Popular American cinema has long had a fascination with the lone hero destroying the wicked. That this has nothing to do with the role of Christians in the world seems not to have occurred to the Evangelical filmmakers in charge of this project. This film is so fascinated with the triumph of Christians in their carefully constructed culture war that it completely casts aside the fundamental Christian values of suffering and self-sacrifice. Josh sacrificed virtually nothing and received the accolades of thousands for it. If Jesus had followed Josh’s pattern, he would have been threatened, told non-believers why they were wrong (He only ever challenged His own religious community), and then been praised for winning the argument. That kind of Jesus would require him taking a rhetoric class, not offering Himself as a sacrifice.

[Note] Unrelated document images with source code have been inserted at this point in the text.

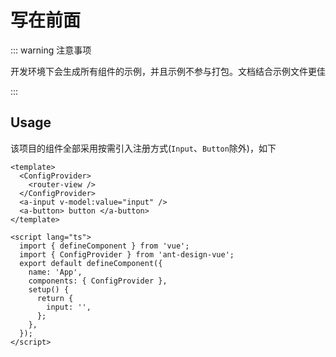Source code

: # 写在前面

::: warning 注意事项

开发环境下会生成所有组件的示例，并且示例不参与打包。文档结合示例文件更佳

:::

## Usage

该项目的组件全部采用按需引入注册方式(`Input`、`Button`除外)，如下

```vue
<template>
  <ConfigProvider>
    <router-view />
  </ConfigProvider>
  <a-input v-model:value="input" />
  <a-button> button </a-button>
</template>

<script lang="ts">
  import { defineComponent } from 'vue';
  import { ConfigProvider } from 'ant-design-vue';
  export default defineComponent({
    name: 'App',
    components: { ConfigProvider },
    setup() {
      return {
        input: '',
      };
    },
  });
</script>
```
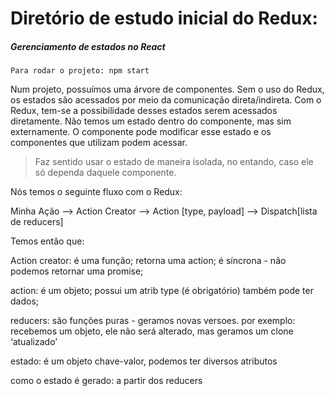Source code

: # Diretório de estudo inicial do Redux: 
##### Gerenciamento de estados no React

```
Para rodar o projeto: npm start

```

Num projeto, possuímos uma árvore de componentes. Sem o uso do Redux, os estados são acessados por meio da comunicação direta/indireta. Com o Redux, tem-se a possibilidade desses estados serem acessados diretamente. 
Não temos um estado dentro do componente, mas sim externamente.
O componente pode modificar esse estado e os componentes que utilizam podem acessar.

> Faz sentido usar o estado de maneira isolada, no entando, caso ele só dependa daquele componente.

Nós temos o seguinte fluxo com o Redux:

Minha Ação --> Action Creator --> Action [type, payload] --> Dispatch[lista de reducers]

Temos então que:

Action creator: é uma função;
retorna uma action;
é síncrona - não podemos retornar uma promise;

action: é um objeto;
possui um atrib type (é obrigatório)
também pode ter dados;

reducers:
são funções puras - geramos novas versoes. por exemplo: recebemos um objeto, ele não será alterado, mas geramos um clone ‘atualizado’

estado: é um objeto chave-valor, podemos ter diversos atributos

como o estado é gerado: a partir dos reducers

God’s Not Dead is a dangerous film because it rips the self-sacrificial heart out of Christianity’s chest. I hope non-Christians never see it (that they might not have one more reason to hate/dismiss Christians). And I hope that the Christians who see it will not simply look to have some pre-conceived notions or fears affirmed. Rather, I hope they will see through the movie’s errors about image-bearing human beings, death, and winning the “war” between Christians and non-Christians. As Christians, we need to be better at reaching out to people, not destroying them; at serving them, not standing against them; and at loving them, not hating them.